The largest higher education strike in history of 48,000 academic workers across the UC system has entered its fourth week.
Protesters have cited numerous reasons such as rent burden, a lack of sustainable transportation and the need for more child care support as motivating factors for their actions. But at the core of this historic strike are the unions’ allegations of UC’s unfair labor practices, or ULPs.
“The University has (allegedly) committed wide ranging unfair labor practices impacting each of the four respective UAW units,” the official FAQ of UAW 2865, SRU-UAW and UAW 5810 reads. “These unlawful actions, be they bypassing the union, unilateral changes, or failure to provide information, remain uncured and are impacting our ability to achieve necessary change at the bargaining tables with UC.”
Economic strikers can broadly be defined as strikers that have the goal of obtaining an “economic concession” from their employer, like higher wages and better working conditions, according to the National Labor Relations Board, all of which the unions of academic workers seek to achieve.
On the other hand, ULP strikes respond to issues such as failure to engage in good faith bargaining, direct dealing and coercing employees against engaging in protected union activity, all of which have been cited by the unions of academic workers, as well.
But according to Berkeley Law Professor Catherine Fisk, this distinction is only relevant under federal labor law, where ULP strikers receive more protections in that they cannot be permanently replaced whereas economic strikers can be.
However, Fisk noted that since UC workers are state employed, federal labor law does not apply.

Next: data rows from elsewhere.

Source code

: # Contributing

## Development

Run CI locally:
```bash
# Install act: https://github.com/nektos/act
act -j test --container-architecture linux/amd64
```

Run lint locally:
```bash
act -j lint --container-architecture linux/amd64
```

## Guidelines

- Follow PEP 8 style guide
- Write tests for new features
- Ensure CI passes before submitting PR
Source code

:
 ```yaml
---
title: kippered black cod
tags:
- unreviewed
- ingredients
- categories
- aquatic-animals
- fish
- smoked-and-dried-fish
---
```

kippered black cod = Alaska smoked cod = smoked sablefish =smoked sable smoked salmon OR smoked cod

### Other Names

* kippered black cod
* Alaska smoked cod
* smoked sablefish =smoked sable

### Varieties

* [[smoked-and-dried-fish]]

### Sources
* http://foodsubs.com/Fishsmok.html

The law that applies to the ongoing strike is, instead, the California Higher Education Employment Relations Act.
“That distinction doesn’t typically matter for UC employees, as there are a variety of other protections against termination,” Fisk said in an email. “Plus, as a practical matter, the UC isn’t about to fire faculty and graduate students and postdocs for participating in this strike regardless of whether the strike is to protest unfair labor practices.”

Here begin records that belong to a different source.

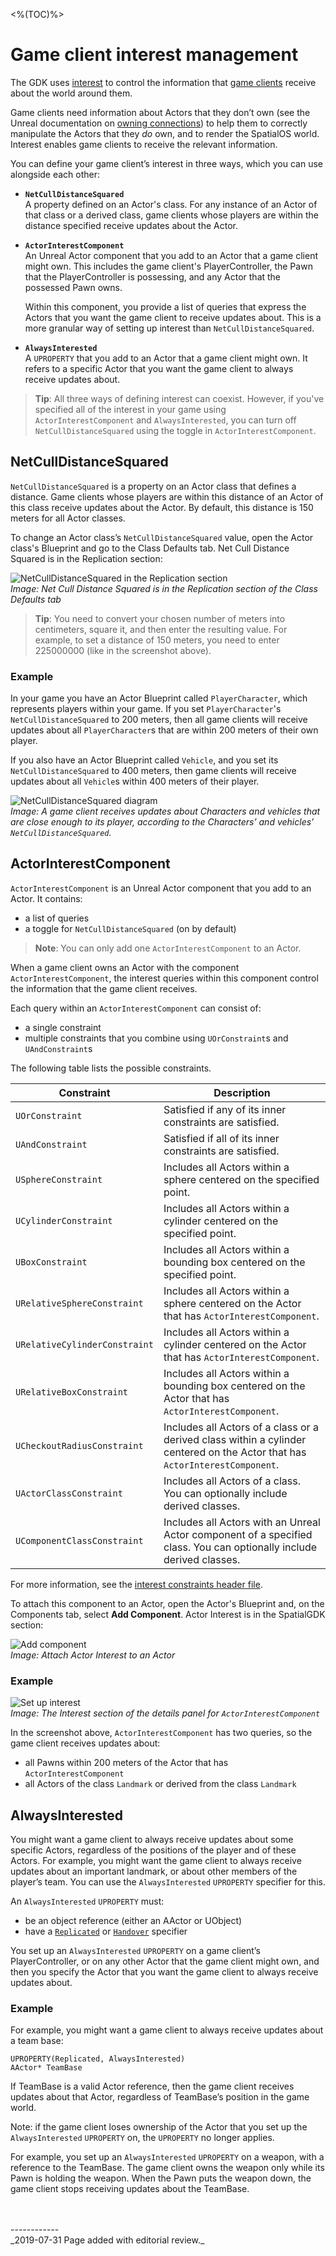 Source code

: <%(TOC)%>
# Game client interest management

The GDK uses [interest]({{urlRoot}}/content/glossary#interest) to control the information that [game clients]({{urlRoot}}/content/glossary#client-workers) receive about the world around them.

Game clients need information about Actors that they don’t own (see the Unreal documentation on [owning connections](https://docs.unrealengine.com/en-us/Gameplay/Networking/Actors/OwningConnections)) to help them to correctly manipulate the Actors that they _do_ own, and to render the SpatialOS world. Interest enables game clients to receive the relevant information.

You can define your game client’s interest in three ways, which you can use alongside each other:

* **`NetCullDistanceSquared`**<br>
A property defined on an Actor's class. For any instance of an Actor of that class or a derived class, game clients whose players are within the distance specified receive updates about the Actor.<br>
* **`ActorInterestComponent`**<br>
An Unreal Actor component that you add to an Actor that a game client might own. This includes the game client's PlayerController, the Pawn that the PlayerController is possessing, and any Actor that the possessed Pawn owns.

    Within this component, you provide a list of queries that express the Actors that you want the game client to receive updates about. This is a more granular way of setting up interest than `NetCullDistanceSquared`.<br>
* **`AlwaysInterested`**<br>
A `UPROPERTY` that you add to an Actor that a game client might own. It refers to a specific Actor that you want the game client to always receive updates about.

> **Tip**: All three ways of defining interest can coexist. However, if you've specified all of the interest in your game using `ActorInterestComponent` and `AlwaysInterested`, you can turn off `NetCullDistanceSquared` using the toggle in `ActorInterestComponent`.

## NetCullDistanceSquared
`NetCullDistanceSquared` is a property on an Actor class that defines a distance. Game clients whose players are within this distance of an Actor of this class receive updates about the Actor. By default, this distance is 150 meters for all Actor classes.

To change an Actor class’s `NetCullDistanceSquared` value, open the Actor class's Blueprint and go to the Class Defaults tab. Net Cull Distance Squared is in the Replication section:

![NetCullDistanceSquared in the Replication section]({{assetRoot}}assets/screen-grabs/game-client-interest-management/replication-section.png)
<br>_Image: Net Cull Distance Squared is in the Replication section of the Class Defaults tab_

> **Tip**: You need to convert your chosen number of meters into centimeters, square it, and then enter the resulting value. For example, to set a distance of 150 meters, you need to enter 225000000 (like in the screenshot above).

### Example 
In your game you have an Actor Blueprint called `PlayerCharacter`, which represents players within your game. If you set `PlayerCharacter`'s `NetCullDistanceSquared` to 200 meters, then all game clients will receive updates about all `PlayerCharacter`s that are within 200 meters of their own player.

If you also have an Actor Blueprint called `Vehicle`, and you set its `NetCullDistanceSquared` to 400 meters, then game clients will receive updates about all `Vehicle`s within 400 meters of their player.

![NetCullDistanceSquared diagram]({{assetRoot}}assets/screen-grabs/game-client-interest-management/net-cull-distance-diagram.png)
<br>_Image: A game client receives updates about Characters and vehicles that are close enough to its player, according to the Characters’ and vehicles’ `NetCullDistanceSquared`._

## ActorInterestComponent

`ActorInterestComponent` is an Unreal Actor component that you add to an Actor. It contains:

* a list of queries
* a toggle for `NetCullDistanceSquared` (on by default)

> **Note**: You can only add one `ActorInterestComponent` to an Actor.

When a game client owns an Actor with the component `ActorInterestComponent`, the interest queries within this component control the information that the game client receives.

Each query within an `ActorInterestComponent` can consist of:

* a single constraint
* multiple constraints that you combine using `UOrConstraint`s and `UAndConstraint`s 

The following table lists the possible constraints.

| Constraint | Description |
| --- | --- |
| `UOrConstraint` | Satisfied if any of its inner constraints are satisfied. |
| `UAndConstraint` | Satisfied if all of its inner constraints are satisfied.|
| `USphereConstraint` | Includes all Actors within a sphere centered on the specified point. |
| `UCylinderConstraint` | Includes all Actors within a cylinder centered on the specified point. |
| `UBoxConstraint` | Includes all Actors within a bounding box centered on the specified point. |
| `URelativeSphereConstraint` | Includes all Actors within a sphere centered on the Actor that has `ActorInterestComponent`. |
| `URelativeCylinderConstraint` | Includes all Actors within a cylinder centered on the Actor that has `ActorInterestComponent`. |
| `URelativeBoxConstraint` | Includes all Actors within a bounding box centered on the Actor that has `ActorInterestComponent`. |
| `UCheckoutRadiusConstraint` | Includes all Actors of a class or a derived class within a cylinder centered on the Actor that has `ActorInterestComponent`. |
| `UActorClassConstraint` | Includes all Actors of a class. You can optionally include derived classes. |
| `UComponentClassConstraint` | Includes all Actors with an Unreal Actor component of a specified class. You can optionally include derived classes. |

For more information, see the [interest constraints header file](https://github.com/spatialos/UnrealGDK/blob/0.6.0-rc/SpatialGDK/Source/SpatialGDK/Public/Interop/SpatialInterestConstraints.h).

To attach this component to an Actor, open the Actor's Blueprint and, on the Components tab, select **Add Component**. Actor Interest is in the SpatialGDK section:

![Add component]({{assetRoot}}assets/screen-grabs/game-client-interest-management/add-component.png)
<br>_Image: Attach Actor Interest to an Actor_

### Example

![Set up interest]({{assetRoot}}assets/screen-grabs/game-client-interest-management/set-up-interest.png)
<br>_Image: The Interest section of the details panel for `ActorInterestComponent`_

In the screenshot above, `ActorInterestComponent` has two queries, so the game client receives updates about:

* all Pawns within 200 meters of the Actor that has `ActorInterestComponent` 
* all Actors of the class `Landmark` or derived from the class `Landmark`

## AlwaysInterested

You might want a game client to always receive updates about some specific Actors, regardless of the positions of the player and of these Actors. For example, you might want the game client to always receive updates about an important landmark, or about other members of the player’s team. You can use the `AlwaysInterested` `UPROPERTY` specifier for this.

An `AlwaysInterested` `UPROPERTY` must:

* be an object reference (either an AActor or UObject)
* have a [`Replicated`](https://docs.unrealengine.com/en-US/Gameplay/Networking/Actors/Properties/index.html) or [`Handover`]({{urlRoot}}/content/actor-handover) specifier

You set up an `AlwaysInterested` `UPROPERTY` on a game client’s PlayerController, or on any other Actor that the game client might own, and then you specify the Actor that you want the game client to always receive updates about.

### Example

For example, you might want a game client to always receive updates about a team base:

```
UPROPERTY(Replicated, AlwaysInterested)
AActor* TeamBase
```

If TeamBase is a valid Actor reference, then the game client receives updates about that Actor, regardless of TeamBase’s position in the game world.

Note: if the game client loses ownership of the Actor that you set up the `AlwaysInterested` `UPROPERTY` on, the `UPROPERTY` no longer applies. 

For example, you set up an `AlwaysInterested` `UPROPERTY` on a weapon, with a reference to the TeamBase. The game client owns the weapon only while its Pawn is holding the weapon. When the Pawn puts the weapon down, the game client stops receiving updates about the TeamBase.

<br/>
<br/>------------<br/>
_2019-07-31 Page added with editorial review._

The collective of unions is alleging numerous ULPs against the university. One such allegation is “direct dealing.”
According to UAW 2865 bargaining representative Kai Yui Samuel Chan, direct dealing refers to the practice of engaging directly with strikers to contain or break a strike, rather than actually responding to the demands of workers.
“While they are stalling at the bargaining table, they are doing various things like changing grading deadlines, asking faculty to do grading work, and trying to basically mitigate the cost if not break the strike instead of responding to it,” Chan said. “They want to find ways to contain or break the strike without actually responding to the demands of our workers.”

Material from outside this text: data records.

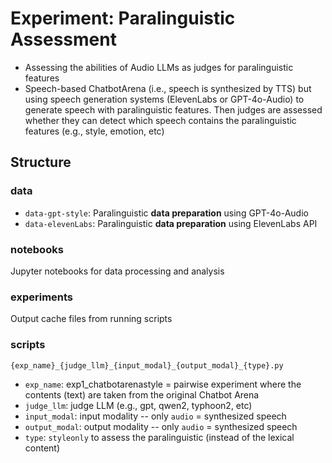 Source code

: 


# Experiment: Paralinguistic Assessment
- Assessing the abilities of Audio LLMs as judges for paralinguistic features
- Speech-based ChatbotArena (i.e., speech is synthesized by TTS) but using speech generation systems (ElevenLabs or GPT-4o-Audio) to generate speech with paralinguistic features. Then judges are assessed whether they can detect which speech contains the paralinguistic features (e.g., style, emotion, etc)

## Structure

### data
- `data-gpt-style`: Paralinguistic **data preparation** using GPT-4o-Audio
- `data-elevenLabs`: Paralinguistic **data preparation** using ElevenLabs API

### notebooks
Jupyter notebooks for data processing and analysis

### experiments
Output cache files from running scripts

### scripts
```
{exp_name}_{judge_llm}_{input_modal}_{output_modal}_{type}.py
```
- `exp_name`: exp1_chatbotarenastyle = pairwise experiment where the contents (text) are taken from the original Chatbot Arena
- `judge_llm`: judge LLM (e.g., gpt, qwen2, typhoon2, etc)
- `input_modal`: input modality -- only `audio` = synthesized speech
- `output_modal`: output modality -- only `audio` = synthesized speech
- `type`: `styleonly` to assess the paralinguistic (instead of the lexical content)
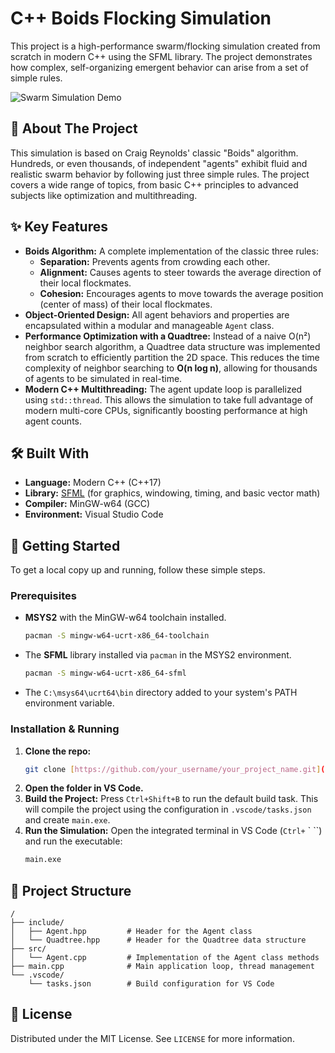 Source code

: # C++ Boids Flocking Simulation

This project is a high-performance swarm/flocking simulation created from scratch in modern C++ using the SFML library. The project demonstrates how complex, self-organizing emergent behavior can arise from a set of simple rules.

![Swarm Simulation Demo](demo.gif)

## 📜 About The Project

This simulation is based on Craig Reynolds' classic "Boids" algorithm. Hundreds, or even thousands, of independent "agents" exhibit fluid and realistic swarm behavior by following just three simple rules. The project covers a wide range of topics, from basic C++ principles to advanced subjects like optimization and multithreading.

## ✨ Key Features

* **Boids Algorithm:** A complete implementation of the classic three rules:
    * **Separation:** Prevents agents from crowding each other.
    * **Alignment:** Causes agents to steer towards the average direction of their local flockmates.
    * **Cohesion:** Encourages agents to move towards the average position (center of mass) of their local flockmates.
* **Object-Oriented Design:** All agent behaviors and properties are encapsulated within a modular and manageable `Agent` class.
* **Performance Optimization with a Quadtree:** Instead of a naive O(n²) neighbor search algorithm, a Quadtree data structure was implemented from scratch to efficiently partition the 2D space. This reduces the time complexity of neighbor searching to **O(n log n)**, allowing for thousands of agents to be simulated in real-time.
* **Modern C++ Multithreading:** The agent update loop is parallelized using `std::thread`. This allows the simulation to take full advantage of modern multi-core CPUs, significantly boosting performance at high agent counts.

## 🛠️ Built With

* **Language:** Modern C++ (C++17)
* **Library:** [SFML](https://www.sf-ml.org/) (for graphics, windowing, timing, and basic vector math)
* **Compiler:** MinGW-w64 (GCC)
* **Environment:** Visual Studio Code

## 🚀 Getting Started

To get a local copy up and running, follow these simple steps.

### Prerequisites

* **MSYS2** with the MinGW-w64 toolchain installed.
    ```sh
    pacman -S mingw-w64-ucrt-x86_64-toolchain
    ```
* The **SFML** library installed via `pacman` in the MSYS2 environment.
    ```sh
    pacman -S mingw-w64-ucrt-x86_64-sfml
    ```
* The `C:\msys64\ucrt64\bin` directory added to your system's PATH environment variable.

### Installation & Running

1.  **Clone the repo:**
    ```sh
    git clone [https://github.com/your_username/your_project_name.git](https://github.com/your_username/your_project_name.git)
    ```
2.  **Open the folder in VS Code.**
3.  **Build the Project:**
    Press `Ctrl+Shift+B` to run the default build task. This will compile the project using the configuration in `.vscode/tasks.json` and create `main.exe`.
4.  **Run the Simulation:**
    Open the integrated terminal in VS Code (`Ctrl+` \` ``) and run the executable:
    ```sh
    main.exe
    ```

## 📂 Project Structure

```
/
├── include/
│   ├── Agent.hpp         # Header for the Agent class
│   └── Quadtree.hpp      # Header for the Quadtree data structure
├── src/
│   └── Agent.cpp         # Implementation of the Agent class methods
├── main.cpp              # Main application loop, thread management
└── .vscode/
    └── tasks.json        # Build configuration for VS Code
```

## 📄 License

Distributed under the MIT License. See `LICENSE` for more information. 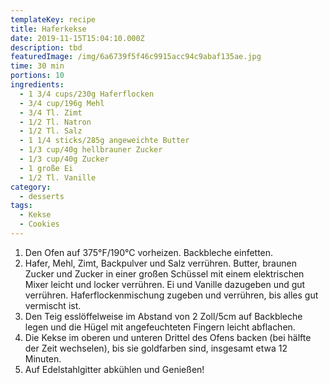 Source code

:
 ```yaml
---
templateKey: recipe
title: Haferkekse
date: 2019-11-15T15:04:10.000Z
description: tbd
featuredImage: /img/6a6739f5f46c9915acc94c9abaf135ae.jpg
time: 30 min
portions: 10
ingredients:
  - 1 3/4 cups/230g Haferflocken
  - 3/4 cup/196g Mehl
  - 3/4 Tl. Zimt
  - 1/2 Tl. Natron
  - 1/2 Tl. Salz
  - 1 1/4 sticks/285g angeweichte Butter
  - 1/3 cup/40g hellbrauner Zucker
  - 1/3 cup/40g Zucker
  - 1 große Ei
  - 1/2 Tl. Vanille
category:
  - desserts
tags:
  - Kekse
  - Cookies
---
```

1. Den Ofen auf 375°F/190°C vorheizen. Backbleche einfetten. 
2. Hafer, Mehl, Zimt, Backpulver und Salz verrühren. Butter, braunen Zucker und Zucker in einer großen Schüssel mit einem elektrischen Mixer leicht und locker verrühren. Ei und Vanille dazugeben und gut verrühren. Haferflockenmischung zugeben und verrühren, bis alles gut vermischt ist. 
3. Den Teig esslöffelweise im Abstand von 2 Zoll/5cm auf Backbleche legen und die Hügel mit angefeuchteten Fingern leicht abflachen. 
4. Die Kekse im oberen und unteren Drittel des Ofens backen (bei hälfte der Zeit wechselen), bis sie goldfarben sind, insgesamt etwa 12 Minuten. 
5. Auf Edelstahlgitter abkühlen und Genießen!
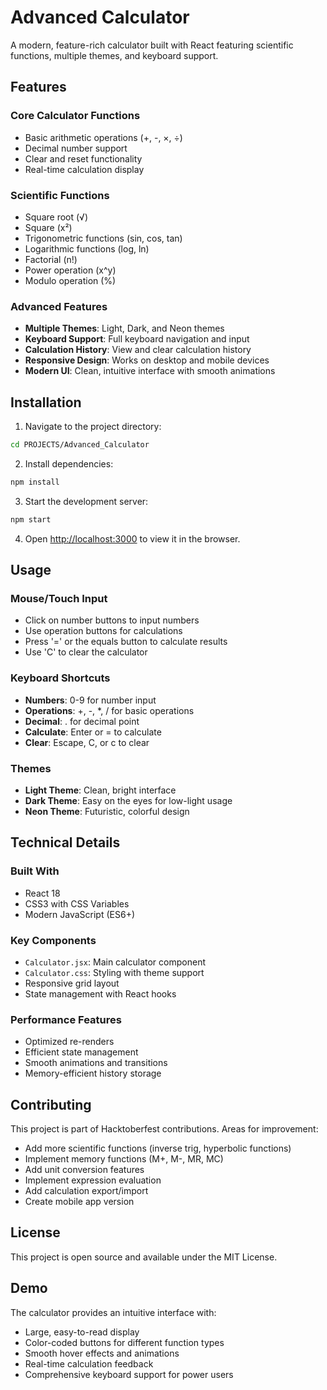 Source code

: # Advanced Calculator

A modern, feature-rich calculator built with React featuring scientific functions, multiple themes, and keyboard support.

## Features

### Core Calculator Functions
- Basic arithmetic operations (+, -, ×, ÷)
- Decimal number support
- Clear and reset functionality
- Real-time calculation display

### Scientific Functions
- Square root (√)
- Square (x²)
- Trigonometric functions (sin, cos, tan)
- Logarithmic functions (log, ln)
- Factorial (n!)
- Power operation (x^y)
- Modulo operation (%)

### Advanced Features
- **Multiple Themes**: Light, Dark, and Neon themes
- **Keyboard Support**: Full keyboard navigation and input
- **Calculation History**: View and clear calculation history
- **Responsive Design**: Works on desktop and mobile devices
- **Modern UI**: Clean, intuitive interface with smooth animations

## Installation

1. Navigate to the project directory:
```bash
cd PROJECTS/Advanced_Calculator
```

2. Install dependencies:
```bash
npm install
```

3. Start the development server:
```bash
npm start
```

4. Open [http://localhost:3000](http://localhost:3000) to view it in the browser.

## Usage

### Mouse/Touch Input
- Click on number buttons to input numbers
- Use operation buttons for calculations
- Press '=' or the equals button to calculate results
- Use 'C' to clear the calculator

### Keyboard Shortcuts
- **Numbers**: 0-9 for number input
- **Operations**: +, -, *, / for basic operations
- **Decimal**: . for decimal point
- **Calculate**: Enter or = to calculate
- **Clear**: Escape, C, or c to clear

### Themes
- **Light Theme**: Clean, bright interface
- **Dark Theme**: Easy on the eyes for low-light usage
- **Neon Theme**: Futuristic, colorful design

## Technical Details

### Built With
- React 18
- CSS3 with CSS Variables
- Modern JavaScript (ES6+)

### Key Components
- `Calculator.jsx`: Main calculator component
- `Calculator.css`: Styling with theme support
- Responsive grid layout
- State management with React hooks

### Performance Features
- Optimized re-renders
- Efficient state management
- Smooth animations and transitions
- Memory-efficient history storage

## Contributing

This project is part of Hacktoberfest contributions. Areas for improvement:

- Add more scientific functions (inverse trig, hyperbolic functions)
- Implement memory functions (M+, M-, MR, MC)
- Add unit conversion features
- Implement expression evaluation
- Add calculation export/import
- Create mobile app version

## License

This project is open source and available under the MIT License.

## Demo

The calculator provides an intuitive interface with:
- Large, easy-to-read display
- Color-coded buttons for different function types
- Smooth hover effects and animations
- Real-time calculation feedback
- Comprehensive keyboard support for power users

Other examples of direct dealing by UC, noted by Chan, include UC offering certain one-time stipends or BayPasses to only some students, which Chan alleged is their attempt to “pacify” some workers at the expense of others.
Chan said that the university’s direct dealings are also happening at the expense of obligating themselves to allocate benefits within a contract.
“With most of these direct dealings — because they are not collectively bargained — there is no obligation on the university side to continue doing them in following years,” Chan said. “Whereas if they are in the contract, (the) university will have an obligation, which if they file late, we can file grievances and they will basically be violating the contract.”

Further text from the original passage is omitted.